Sunset in Uluwatu temple (“Pura Luhur Uluwatu”, Bali island)

Uluwatu temple sunset

If you ever thought about “perfect” sunset – this place is the right one to see it. Fishing boats, temple on the cliff, Balinese “kechak” dance and going down sun – the view like a reward for all hard work.

Sidoharjo waterfall (“Air terjun Sidoharjo”, Kulon Progo, Java island)

Sidoharjo waterfallEven if the stream of this waterfall already smaller than was before, still this ~75 m high waterfall reminds me that nature is so beautiful and inspiring. More than 1 hour I was just sitting there and enjoying all surrounding.

Sunset in Parangtritis beach (“Pantai Parangtritis”, Yogyakarta, Java island)

Parangtritis beach sunset

This beach not the best in Indonesia and Yogyakarta. Rubbish, not allowed to swim, strong wind but it’s a perfect place for sunsets not far away from the city. This sunset was like a gift for my birthday – special one :).
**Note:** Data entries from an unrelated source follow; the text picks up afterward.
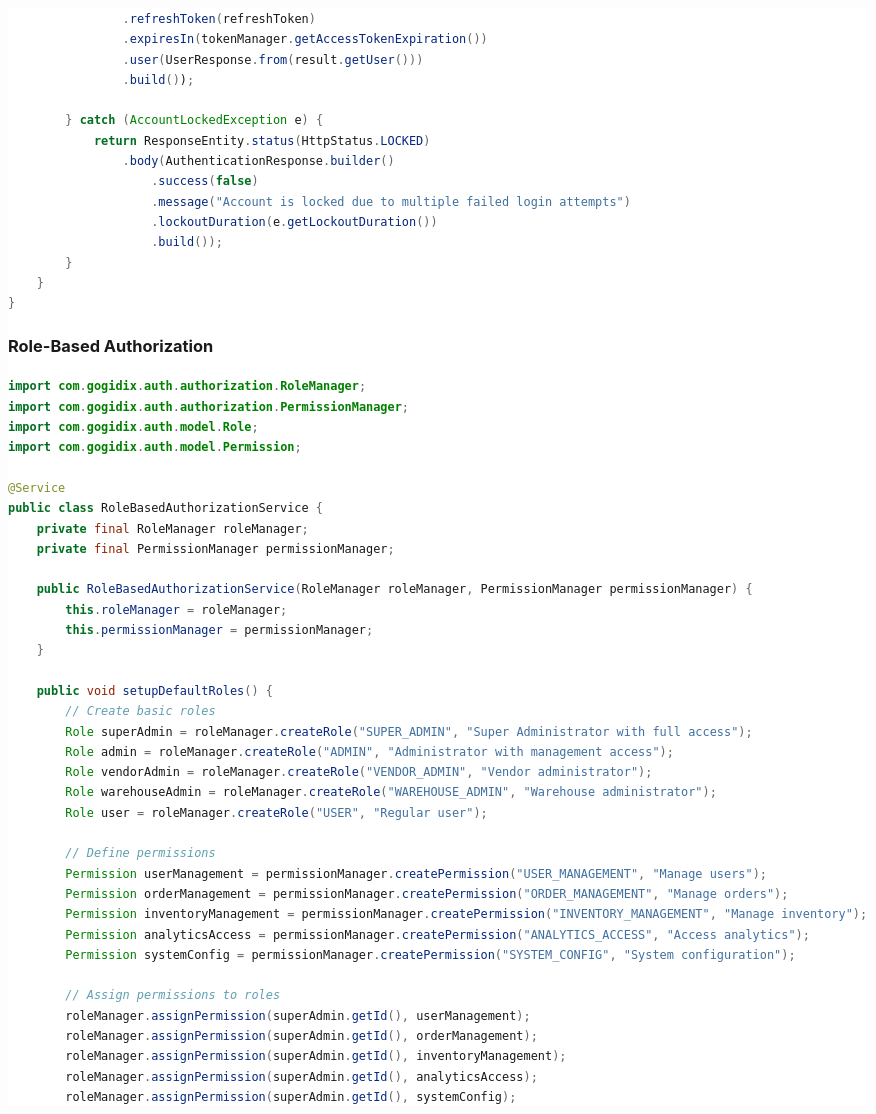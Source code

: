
 ```java
                .refreshToken(refreshToken)
                .expiresIn(tokenManager.getAccessTokenExpiration())
                .user(UserResponse.from(result.getUser()))
                .build());
                
        } catch (AccountLockedException e) {
            return ResponseEntity.status(HttpStatus.LOCKED)
                .body(AuthenticationResponse.builder()
                    .success(false)
                    .message("Account is locked due to multiple failed login attempts")
                    .lockoutDuration(e.getLockoutDuration())
                    .build());
        }
    }
}
```

### Role-Based Authorization

```java
import com.gogidix.auth.authorization.RoleManager;
import com.gogidix.auth.authorization.PermissionManager;
import com.gogidix.auth.model.Role;
import com.gogidix.auth.model.Permission;

@Service
public class RoleBasedAuthorizationService {
    private final RoleManager roleManager;
    private final PermissionManager permissionManager;
    
    public RoleBasedAuthorizationService(RoleManager roleManager, PermissionManager permissionManager) {
        this.roleManager = roleManager;
        this.permissionManager = permissionManager;
    }
    
    public void setupDefaultRoles() {
        // Create basic roles
        Role superAdmin = roleManager.createRole("SUPER_ADMIN", "Super Administrator with full access");
        Role admin = roleManager.createRole("ADMIN", "Administrator with management access");
        Role vendorAdmin = roleManager.createRole("VENDOR_ADMIN", "Vendor administrator");
        Role warehouseAdmin = roleManager.createRole("WAREHOUSE_ADMIN", "Warehouse administrator");
        Role user = roleManager.createRole("USER", "Regular user");
        
        // Define permissions
        Permission userManagement = permissionManager.createPermission("USER_MANAGEMENT", "Manage users");
        Permission orderManagement = permissionManager.createPermission("ORDER_MANAGEMENT", "Manage orders");
        Permission inventoryManagement = permissionManager.createPermission("INVENTORY_MANAGEMENT", "Manage inventory");
        Permission analyticsAccess = permissionManager.createPermission("ANALYTICS_ACCESS", "Access analytics");
        Permission systemConfig = permissionManager.createPermission("SYSTEM_CONFIG", "System configuration");
        
        // Assign permissions to roles
        roleManager.assignPermission(superAdmin.getId(), userManagement);
        roleManager.assignPermission(superAdmin.getId(), orderManagement);
        roleManager.assignPermission(superAdmin.getId(), inventoryManagement);
        roleManager.assignPermission(superAdmin.getId(), analyticsAccess);
        roleManager.assignPermission(superAdmin.getId(), systemConfig);
```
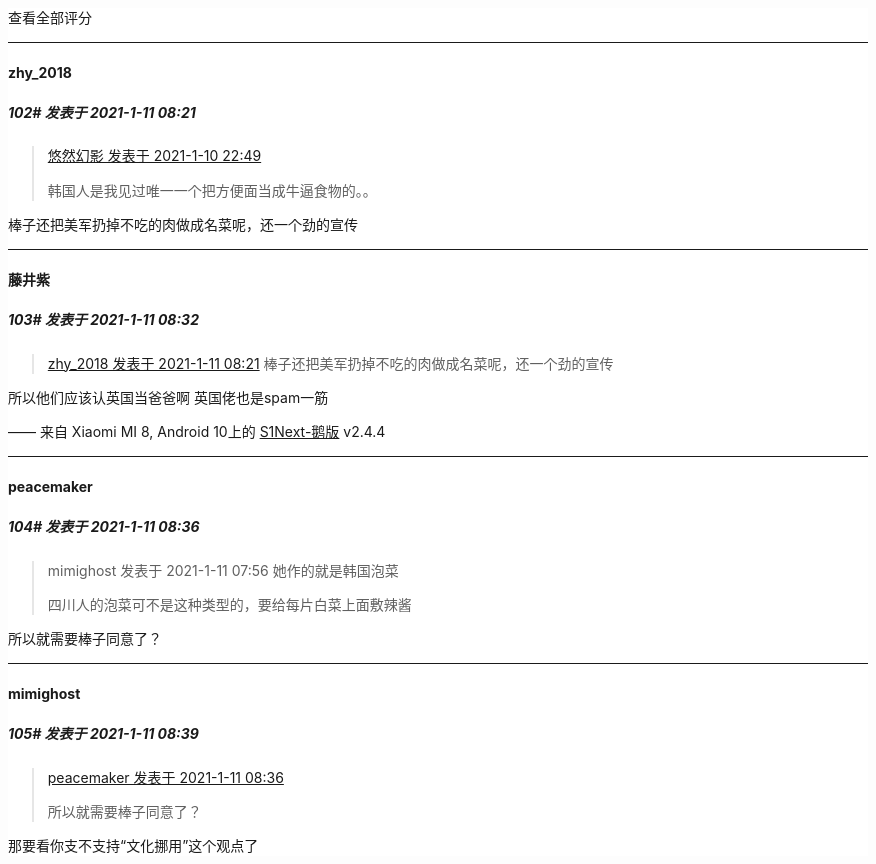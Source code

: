 
查看全部评分


-----

####  zhy_2018  
##### 102#       发表于 2021-1-11 08:21


<blockquote><a href="httphttps://bbs.saraba1st.com/2b/forum.php?mod=redirect&amp;goto=findpost&amp;pid=49995562&amp;ptid=1982200" target="_blank">悠然幻影 发表于 2021-1-10 22:49</a>

韩国人是我见过唯一一个把方便面当成牛逼食物的。。</blockquote>
棒子还把美军扔掉不吃的肉做成名菜呢，还一个劲的宣传


-----

####  藤井紫  
##### 103#       发表于 2021-1-11 08:32


<blockquote><a href="httphttps://bbs.saraba1st.com/2b/forum.php?mod=redirect&amp;goto=findpost&amp;pid=49997361&amp;ptid=1982200" target="_blank">zhy_2018 发表于 2021-1-11 08:21</a>
棒子还把美军扔掉不吃的肉做成名菜呢，还一个劲的宣传</blockquote>
所以他们应该认英国当爸爸啊
英国佬也是spam一筋

—— 来自 Xiaomi MI 8, Android 10上的 [S1Next-鹅版](https://github.com/ykrank/S1-Next/releases) v2.4.4


-----

####  peacemaker  
##### 104#       发表于 2021-1-11 08:36


<blockquote>mimighost 发表于 2021-1-11 07:56
她作的就是韩国泡菜


四川人的泡菜可不是这种类型的，要给每片白菜上面敷辣酱
</blockquote>
所以就需要棒子同意了？


-----

####  mimighost  
##### 105#       发表于 2021-1-11 08:39


<blockquote><a href="httphttps://bbs.saraba1st.com/2b/forum.php?mod=redirect&amp;goto=findpost&amp;pid=49997443&amp;ptid=1982200" target="_blank">peacemaker 发表于 2021-1-11 08:36</a>

所以就需要棒子同意了？</blockquote>
那要看你支不支持“文化挪用”这个观点了


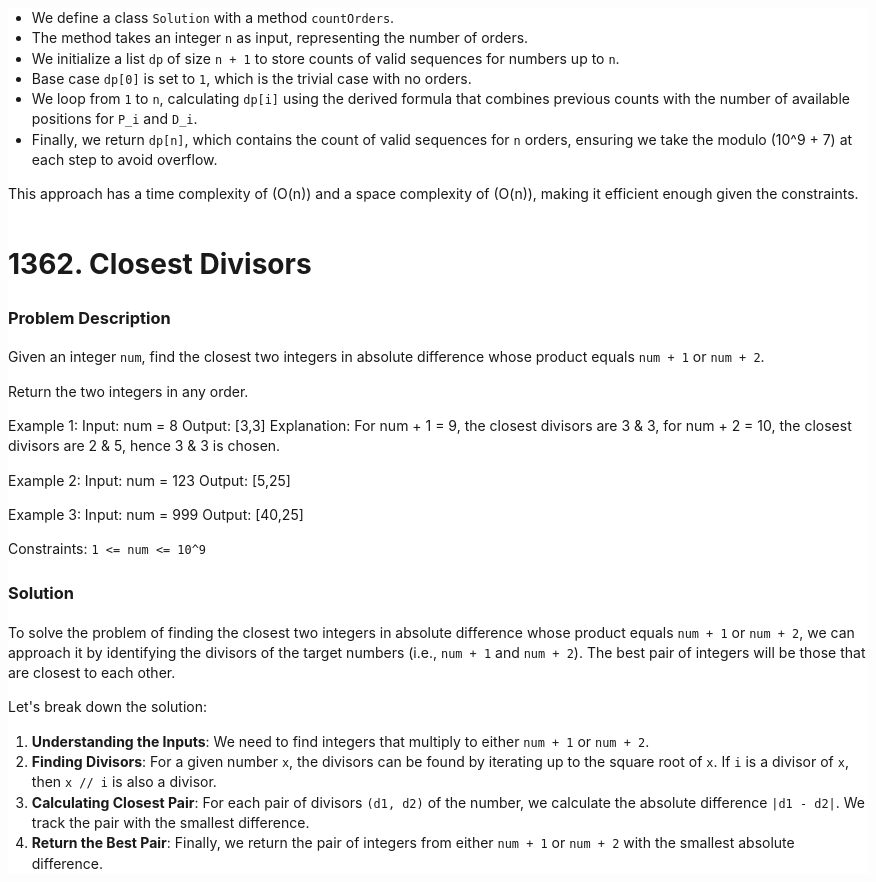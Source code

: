- We define a class `Solution` with a method `countOrders`.
- The method takes an integer `n` as input, representing the number of orders.
- We initialize a list `dp` of size `n + 1` to store counts of valid sequences for numbers up to `n`.
- Base case `dp[0]` is set to `1`, which is the trivial case with no orders.
- We loop from `1` to `n`, calculating `dp[i]` using the derived formula that combines previous counts with the number of available positions for `P_i` and `D_i`.
- Finally, we return `dp[n]`, which contains the count of valid sequences for `n` orders, ensuring we take the modulo \(10^9 + 7\) at each step to avoid overflow.

This approach has a time complexity of \(O(n)\) and a space complexity of \(O(n)\), making it efficient enough given the constraints.

# 1362. Closest Divisors

### Problem Description 
Given an integer `num`, find the closest two integers in absolute difference whose product equals `num + 1` or `num + 2`.

Return the two integers in any order.


Example 1:
Input: num = 8
Output: [3,3]
Explanation: For num + 1 = 9, the closest divisors are 3 & 3, for num + 2 = 10, the closest divisors are 2 & 5, hence 3 & 3 is chosen.


Example 2:
Input: num = 123
Output: [5,25]

Example 3:
Input: num = 999
Output: [40,25]

Constraints:
`1 <= num <= 10^9`

### Solution 
 To solve the problem of finding the closest two integers in absolute difference whose product equals `num + 1` or `num + 2`, we can approach it by identifying the divisors of the target numbers (i.e., `num + 1` and `num + 2`). The best pair of integers will be those that are closest to each other.

Let's break down the solution:

1. **Understanding the Inputs**: We need to find integers that multiply to either `num + 1` or `num + 2`.
2. **Finding Divisors**: For a given number `x`, the divisors can be found by iterating up to the square root of `x`. If `i` is a divisor of `x`, then `x // i` is also a divisor.
3. **Calculating Closest Pair**: For each pair of divisors `(d1, d2)` of the number, we calculate the absolute difference `|d1 - d2|`. We track the pair with the smallest difference.
4. **Return the Best Pair**: Finally, we return the pair of integers from either `num + 1` or `num + 2` with the smallest absolute difference.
Yeah, I believe that Indonesia can suggest even more beautiful places to see, to explore. But like I read somewhere, you need at least 45 years, if you want to see most of the Indonesia. I don’t have any so much time, so I try to enjoy every place that I see and every time I fall in love with Indonesia more and more.

What is your nature discoveries in Indonesia? Tell me your stories :)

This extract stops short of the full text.